Wertvoll finde ich, dass beide Perspektiven einander bereichern. Meine unternehmerische Brille und mein ganzheitlicher Beratungsansatz helfen mir, die für den Erhalt des Hofes wichtigen wirtschaftlichen Entscheidungen von unterschiedlichsten Seiten zu beleuchten. Andererseits lerne ich jeden Tag aufs Neue, dass sich nicht jede „wert-volle“ Arbeit rechnet. Viele Anstrengungen lassen sich nicht in Euro und Cent berechnen – sie bereichern ohne im materiellen Sinne reich zu machen. Das erdet mich gewissermaßen. Die Einfachheit des bergbäuerlichen Umfeldes unterstützt mich regelrecht, die Führungs-Herausforderungen meiner Kunden zu „ent-komplizieren“. Wenn man sich ausschließlich im Business bewegt, hat man aufgrund der stetig steigenden Komplexität häufig kein Auge mehr für einfache Lösungen. Das kenne ich noch allzu gut aus meiner eigenen Zeit in Führungsverantwortung. Dabei ist der gesunde Menschenverstand ein ausgezeichneter Berater. Klug zu agieren, hat nicht zwingend etwas mit schulischer Bildung zu tun. Eine alte Bergbäuerin, die nie etwas anderes als ihren Hof gesehen hat, würde ich – obwohl sie keinerlei „Management-Knowhow“ hat – definitiv als klugen Kopf bezeichnen.

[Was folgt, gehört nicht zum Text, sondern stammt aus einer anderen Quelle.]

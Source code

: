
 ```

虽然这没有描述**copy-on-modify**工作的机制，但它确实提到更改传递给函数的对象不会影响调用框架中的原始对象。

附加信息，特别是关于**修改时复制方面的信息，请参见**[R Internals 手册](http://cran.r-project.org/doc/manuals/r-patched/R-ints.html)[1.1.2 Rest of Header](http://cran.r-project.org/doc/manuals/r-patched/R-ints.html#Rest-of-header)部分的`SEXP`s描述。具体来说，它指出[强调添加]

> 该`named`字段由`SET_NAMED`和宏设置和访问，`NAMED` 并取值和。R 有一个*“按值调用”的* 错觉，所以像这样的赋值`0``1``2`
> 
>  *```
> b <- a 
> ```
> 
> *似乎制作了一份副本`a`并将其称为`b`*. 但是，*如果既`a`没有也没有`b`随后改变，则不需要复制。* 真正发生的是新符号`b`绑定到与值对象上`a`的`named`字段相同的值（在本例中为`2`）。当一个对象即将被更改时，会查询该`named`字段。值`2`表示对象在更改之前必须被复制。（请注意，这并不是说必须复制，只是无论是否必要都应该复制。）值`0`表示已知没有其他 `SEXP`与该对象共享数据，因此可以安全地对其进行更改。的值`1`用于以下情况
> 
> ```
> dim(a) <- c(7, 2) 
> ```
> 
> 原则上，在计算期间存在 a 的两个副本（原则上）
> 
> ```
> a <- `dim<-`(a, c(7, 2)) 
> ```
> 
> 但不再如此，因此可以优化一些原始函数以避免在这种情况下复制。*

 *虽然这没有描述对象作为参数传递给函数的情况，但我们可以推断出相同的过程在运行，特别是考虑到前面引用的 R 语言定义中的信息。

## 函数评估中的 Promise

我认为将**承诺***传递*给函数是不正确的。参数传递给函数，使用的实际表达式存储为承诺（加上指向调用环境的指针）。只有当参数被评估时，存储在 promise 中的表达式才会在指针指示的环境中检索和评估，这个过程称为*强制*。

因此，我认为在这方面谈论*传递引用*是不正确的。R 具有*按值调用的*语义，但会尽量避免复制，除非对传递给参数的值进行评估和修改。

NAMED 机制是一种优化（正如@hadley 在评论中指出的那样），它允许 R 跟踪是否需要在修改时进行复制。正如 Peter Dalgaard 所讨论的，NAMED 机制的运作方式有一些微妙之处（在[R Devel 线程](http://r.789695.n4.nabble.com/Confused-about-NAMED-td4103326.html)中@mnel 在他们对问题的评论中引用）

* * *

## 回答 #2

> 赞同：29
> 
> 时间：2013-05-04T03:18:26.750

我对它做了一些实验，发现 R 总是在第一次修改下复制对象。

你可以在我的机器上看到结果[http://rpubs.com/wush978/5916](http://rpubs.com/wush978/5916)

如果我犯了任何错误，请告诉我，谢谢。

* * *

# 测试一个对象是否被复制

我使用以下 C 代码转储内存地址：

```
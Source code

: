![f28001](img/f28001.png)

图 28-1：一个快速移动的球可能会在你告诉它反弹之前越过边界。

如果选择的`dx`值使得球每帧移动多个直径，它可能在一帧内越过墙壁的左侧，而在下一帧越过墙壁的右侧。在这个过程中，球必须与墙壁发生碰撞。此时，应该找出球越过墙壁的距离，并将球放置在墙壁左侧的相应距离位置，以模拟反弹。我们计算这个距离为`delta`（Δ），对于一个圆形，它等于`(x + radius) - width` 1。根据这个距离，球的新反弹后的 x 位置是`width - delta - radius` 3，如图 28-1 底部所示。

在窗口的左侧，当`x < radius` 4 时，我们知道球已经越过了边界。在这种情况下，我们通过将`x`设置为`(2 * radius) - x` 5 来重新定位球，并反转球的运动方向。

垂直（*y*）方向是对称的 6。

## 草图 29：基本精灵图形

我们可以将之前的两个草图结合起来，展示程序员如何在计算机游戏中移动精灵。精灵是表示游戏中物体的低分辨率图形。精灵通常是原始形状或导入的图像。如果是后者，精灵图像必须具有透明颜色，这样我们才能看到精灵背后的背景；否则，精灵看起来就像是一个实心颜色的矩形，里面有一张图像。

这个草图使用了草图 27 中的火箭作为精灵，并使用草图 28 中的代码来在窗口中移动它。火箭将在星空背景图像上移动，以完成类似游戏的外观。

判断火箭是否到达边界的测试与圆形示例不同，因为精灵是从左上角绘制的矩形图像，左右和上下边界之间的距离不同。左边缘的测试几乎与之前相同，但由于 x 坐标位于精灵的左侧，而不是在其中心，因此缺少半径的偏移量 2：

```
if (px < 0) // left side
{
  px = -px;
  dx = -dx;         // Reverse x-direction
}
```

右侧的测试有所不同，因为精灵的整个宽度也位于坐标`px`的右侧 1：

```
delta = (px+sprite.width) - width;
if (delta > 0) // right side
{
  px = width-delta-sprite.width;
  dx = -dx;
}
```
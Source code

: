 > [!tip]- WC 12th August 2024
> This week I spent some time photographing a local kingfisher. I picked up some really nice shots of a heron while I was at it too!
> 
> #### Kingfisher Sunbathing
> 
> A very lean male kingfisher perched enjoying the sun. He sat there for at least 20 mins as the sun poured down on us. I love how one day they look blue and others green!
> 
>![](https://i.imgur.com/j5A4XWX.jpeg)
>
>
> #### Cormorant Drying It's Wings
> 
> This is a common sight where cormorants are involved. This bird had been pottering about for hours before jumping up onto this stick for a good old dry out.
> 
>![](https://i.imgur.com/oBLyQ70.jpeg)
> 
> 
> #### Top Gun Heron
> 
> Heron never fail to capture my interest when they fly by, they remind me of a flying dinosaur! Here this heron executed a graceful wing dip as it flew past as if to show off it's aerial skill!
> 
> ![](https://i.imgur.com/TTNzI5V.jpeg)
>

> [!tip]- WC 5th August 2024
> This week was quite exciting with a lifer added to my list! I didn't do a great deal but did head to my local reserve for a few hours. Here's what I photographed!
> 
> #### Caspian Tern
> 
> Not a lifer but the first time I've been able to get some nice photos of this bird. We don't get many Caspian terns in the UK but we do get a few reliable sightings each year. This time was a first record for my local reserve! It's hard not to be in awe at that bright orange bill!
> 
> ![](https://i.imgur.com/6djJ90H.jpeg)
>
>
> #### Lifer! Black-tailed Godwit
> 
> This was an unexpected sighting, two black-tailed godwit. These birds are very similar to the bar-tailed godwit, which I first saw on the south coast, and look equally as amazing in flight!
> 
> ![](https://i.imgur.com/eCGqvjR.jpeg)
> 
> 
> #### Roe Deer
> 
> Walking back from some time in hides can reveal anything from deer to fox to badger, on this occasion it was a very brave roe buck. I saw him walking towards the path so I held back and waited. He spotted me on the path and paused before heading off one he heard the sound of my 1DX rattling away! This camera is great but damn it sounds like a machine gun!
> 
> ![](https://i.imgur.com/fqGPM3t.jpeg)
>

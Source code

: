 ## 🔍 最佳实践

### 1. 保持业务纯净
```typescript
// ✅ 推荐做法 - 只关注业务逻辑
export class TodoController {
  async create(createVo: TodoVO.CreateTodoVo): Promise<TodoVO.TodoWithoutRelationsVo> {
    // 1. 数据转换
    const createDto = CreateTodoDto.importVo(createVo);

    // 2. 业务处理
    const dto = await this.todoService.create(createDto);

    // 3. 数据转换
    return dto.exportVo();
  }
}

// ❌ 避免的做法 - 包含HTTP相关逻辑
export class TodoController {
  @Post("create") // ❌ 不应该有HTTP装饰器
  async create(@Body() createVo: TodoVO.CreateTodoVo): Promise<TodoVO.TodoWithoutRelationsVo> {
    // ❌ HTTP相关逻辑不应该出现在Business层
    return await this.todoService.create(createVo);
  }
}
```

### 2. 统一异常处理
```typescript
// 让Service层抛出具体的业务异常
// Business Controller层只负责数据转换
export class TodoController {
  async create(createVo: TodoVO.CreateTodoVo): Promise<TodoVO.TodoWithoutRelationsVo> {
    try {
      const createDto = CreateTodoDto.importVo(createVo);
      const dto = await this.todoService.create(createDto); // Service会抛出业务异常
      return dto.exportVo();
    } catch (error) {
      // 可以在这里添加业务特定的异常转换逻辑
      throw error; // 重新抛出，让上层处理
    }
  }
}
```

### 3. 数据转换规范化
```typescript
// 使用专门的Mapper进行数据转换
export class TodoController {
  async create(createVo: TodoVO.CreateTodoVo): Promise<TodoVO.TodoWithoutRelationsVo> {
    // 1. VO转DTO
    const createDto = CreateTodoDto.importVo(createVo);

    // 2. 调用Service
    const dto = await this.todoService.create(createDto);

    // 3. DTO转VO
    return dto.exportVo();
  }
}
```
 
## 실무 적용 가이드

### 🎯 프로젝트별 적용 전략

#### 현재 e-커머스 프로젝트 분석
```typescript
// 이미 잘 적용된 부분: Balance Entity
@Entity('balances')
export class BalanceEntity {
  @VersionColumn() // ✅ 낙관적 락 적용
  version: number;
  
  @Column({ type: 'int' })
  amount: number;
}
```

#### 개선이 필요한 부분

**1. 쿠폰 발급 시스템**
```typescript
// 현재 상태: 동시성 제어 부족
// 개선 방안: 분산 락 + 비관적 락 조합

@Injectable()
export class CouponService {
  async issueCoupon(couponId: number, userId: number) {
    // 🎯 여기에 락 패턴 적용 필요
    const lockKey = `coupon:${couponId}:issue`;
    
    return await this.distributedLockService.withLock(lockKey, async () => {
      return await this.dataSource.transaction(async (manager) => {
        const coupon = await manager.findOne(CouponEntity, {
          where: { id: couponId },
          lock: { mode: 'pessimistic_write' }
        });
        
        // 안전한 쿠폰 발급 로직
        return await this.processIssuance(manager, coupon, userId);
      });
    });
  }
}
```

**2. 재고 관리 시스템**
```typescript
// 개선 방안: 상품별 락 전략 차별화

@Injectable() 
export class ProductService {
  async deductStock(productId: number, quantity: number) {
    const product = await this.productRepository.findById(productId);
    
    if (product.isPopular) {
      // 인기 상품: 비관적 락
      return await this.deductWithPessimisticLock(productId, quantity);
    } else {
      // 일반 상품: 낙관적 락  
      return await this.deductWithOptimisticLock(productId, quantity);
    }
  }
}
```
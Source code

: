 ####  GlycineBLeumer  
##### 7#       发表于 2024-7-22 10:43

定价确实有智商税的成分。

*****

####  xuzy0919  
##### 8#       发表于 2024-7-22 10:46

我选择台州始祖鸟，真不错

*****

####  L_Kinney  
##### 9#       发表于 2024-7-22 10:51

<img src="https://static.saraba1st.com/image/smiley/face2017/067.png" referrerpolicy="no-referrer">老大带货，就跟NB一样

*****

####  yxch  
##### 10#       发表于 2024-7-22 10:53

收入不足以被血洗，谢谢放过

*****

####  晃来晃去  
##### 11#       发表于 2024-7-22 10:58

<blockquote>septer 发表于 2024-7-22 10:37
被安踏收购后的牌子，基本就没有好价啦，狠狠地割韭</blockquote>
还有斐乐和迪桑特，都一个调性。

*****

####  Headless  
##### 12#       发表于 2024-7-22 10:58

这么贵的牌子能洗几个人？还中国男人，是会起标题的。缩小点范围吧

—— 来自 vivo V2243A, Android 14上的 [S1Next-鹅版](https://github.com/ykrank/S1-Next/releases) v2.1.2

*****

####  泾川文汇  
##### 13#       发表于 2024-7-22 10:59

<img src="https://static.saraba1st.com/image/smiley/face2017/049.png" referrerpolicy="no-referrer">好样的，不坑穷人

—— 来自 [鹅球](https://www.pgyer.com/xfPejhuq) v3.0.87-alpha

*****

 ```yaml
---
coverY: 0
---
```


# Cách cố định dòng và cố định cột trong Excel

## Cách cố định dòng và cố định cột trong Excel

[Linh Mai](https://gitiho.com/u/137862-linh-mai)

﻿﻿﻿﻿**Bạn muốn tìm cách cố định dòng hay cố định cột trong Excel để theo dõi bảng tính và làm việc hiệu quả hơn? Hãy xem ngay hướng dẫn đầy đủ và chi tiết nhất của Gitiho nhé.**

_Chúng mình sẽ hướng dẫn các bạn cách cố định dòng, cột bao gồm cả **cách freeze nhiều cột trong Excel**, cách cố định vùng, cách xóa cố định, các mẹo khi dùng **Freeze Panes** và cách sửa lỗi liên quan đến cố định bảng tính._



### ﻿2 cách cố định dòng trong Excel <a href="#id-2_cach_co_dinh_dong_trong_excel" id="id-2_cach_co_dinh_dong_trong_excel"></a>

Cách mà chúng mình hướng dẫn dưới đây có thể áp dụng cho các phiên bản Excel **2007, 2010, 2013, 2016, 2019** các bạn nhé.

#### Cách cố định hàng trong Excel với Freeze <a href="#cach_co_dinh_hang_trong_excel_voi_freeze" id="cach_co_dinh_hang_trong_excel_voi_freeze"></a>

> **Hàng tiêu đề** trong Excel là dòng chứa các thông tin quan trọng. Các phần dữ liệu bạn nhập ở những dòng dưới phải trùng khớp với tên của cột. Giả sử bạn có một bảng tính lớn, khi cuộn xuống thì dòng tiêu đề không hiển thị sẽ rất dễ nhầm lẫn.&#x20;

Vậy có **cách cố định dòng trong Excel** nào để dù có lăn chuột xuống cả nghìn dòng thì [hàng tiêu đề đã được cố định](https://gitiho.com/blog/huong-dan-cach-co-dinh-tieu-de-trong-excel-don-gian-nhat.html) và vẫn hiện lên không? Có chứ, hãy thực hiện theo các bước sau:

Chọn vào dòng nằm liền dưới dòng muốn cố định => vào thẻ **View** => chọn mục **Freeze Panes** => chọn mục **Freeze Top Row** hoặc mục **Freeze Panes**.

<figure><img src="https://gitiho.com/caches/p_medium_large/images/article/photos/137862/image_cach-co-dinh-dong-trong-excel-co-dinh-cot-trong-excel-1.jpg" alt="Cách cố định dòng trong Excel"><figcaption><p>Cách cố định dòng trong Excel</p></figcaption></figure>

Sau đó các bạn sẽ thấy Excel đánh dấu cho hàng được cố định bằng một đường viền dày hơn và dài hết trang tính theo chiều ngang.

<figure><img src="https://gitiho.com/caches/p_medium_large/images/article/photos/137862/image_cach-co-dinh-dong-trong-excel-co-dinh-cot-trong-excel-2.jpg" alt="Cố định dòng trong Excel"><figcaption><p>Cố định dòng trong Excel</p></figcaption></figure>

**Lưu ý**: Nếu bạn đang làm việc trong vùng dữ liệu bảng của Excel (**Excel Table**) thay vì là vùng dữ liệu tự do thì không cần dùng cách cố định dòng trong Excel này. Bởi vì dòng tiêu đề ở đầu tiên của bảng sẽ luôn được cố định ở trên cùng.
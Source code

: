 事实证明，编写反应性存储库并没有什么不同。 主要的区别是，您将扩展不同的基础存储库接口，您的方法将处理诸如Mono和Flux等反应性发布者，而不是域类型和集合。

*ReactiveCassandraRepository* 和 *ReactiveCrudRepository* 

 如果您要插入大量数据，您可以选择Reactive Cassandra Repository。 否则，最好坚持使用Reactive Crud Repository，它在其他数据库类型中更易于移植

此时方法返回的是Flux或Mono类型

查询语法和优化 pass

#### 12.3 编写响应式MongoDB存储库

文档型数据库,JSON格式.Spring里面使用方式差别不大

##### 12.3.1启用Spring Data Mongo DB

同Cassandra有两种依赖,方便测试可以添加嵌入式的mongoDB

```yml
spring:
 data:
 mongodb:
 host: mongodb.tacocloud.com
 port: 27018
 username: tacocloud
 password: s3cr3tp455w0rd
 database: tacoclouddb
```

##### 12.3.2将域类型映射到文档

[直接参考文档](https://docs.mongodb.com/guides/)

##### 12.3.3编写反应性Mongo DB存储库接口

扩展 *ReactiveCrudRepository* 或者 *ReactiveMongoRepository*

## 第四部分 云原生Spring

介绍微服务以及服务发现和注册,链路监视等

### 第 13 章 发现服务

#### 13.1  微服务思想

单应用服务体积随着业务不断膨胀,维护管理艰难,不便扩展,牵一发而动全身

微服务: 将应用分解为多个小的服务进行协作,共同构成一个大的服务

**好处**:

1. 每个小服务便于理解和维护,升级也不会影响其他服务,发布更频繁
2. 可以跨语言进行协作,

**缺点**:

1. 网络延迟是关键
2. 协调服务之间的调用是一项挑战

Welche Wertvorstellungen einer traditionellen Südtiroler Bergbauern-Familie lassen sich auf moderne Unternehmen im globalen Wettbewerb übertragen?
Menschlichkeit, Respekt und Demut – Glaubwürdigkeit und Gradlinigkeit – Mut und Entscheidungsfreude – Entschlossenheit in der Umsetzung der gemachten Pläne, sowie eine ausreichend große Portion Gelassenheit, um auszuhalten, was man nicht ändern kann. Und nicht zu vergessen: Begeisterung, für das, was man tut, denn nur aus Begeisterung entsteht die nötige Energie, die man braucht, um erfolgreich zu sein. Viel mehr braucht es eigentlich nicht – egal ob im Kleinst-Unternehmen „Bergbauernhof“ oder beim wirtschaftlich knallhart kalkulierten Großunternehmen im internationalen Wettbewerb.
Warum ist die Verständigung auf gemeinsame Werte sowohl für eine Bergbauern-Familie, als auch für ein Unternehmen lohnenswert?
Weil gemeinsam getragene Werte stark machen. Stark fürs Leben, stark für den Wettbewerb, stark im Umgang mit Krisen, stark in der Umsetzung gemeinsamer Visionen. Werte machen das Leben wertvoll. Sie sind eine regelrechte Kraftquelle für Gemeinschaften – sie ermöglichen Identifikation und wirken sinnstiftend. Ich glaube, dass soziale Gemeinschaften nur dann richtig erfolgreich sind, wenn sich jeder als wertvollen Teil der Gemeinschaft begreift und sich – entsprechend seiner Möglichkeiten und Fähigkeiten – bestmöglich einbringt.
Besten Dank, liebe Stefanie! Weiterhin viel Erfolg und viel Spaß beim „Grenzgang“ zwischen den Welten. Wir würden uns freuen, wenn du uns im Blog gelegentlich an deinen Erfahrungen teilhaben lässt.
Das Interview führt Christoph Hauke.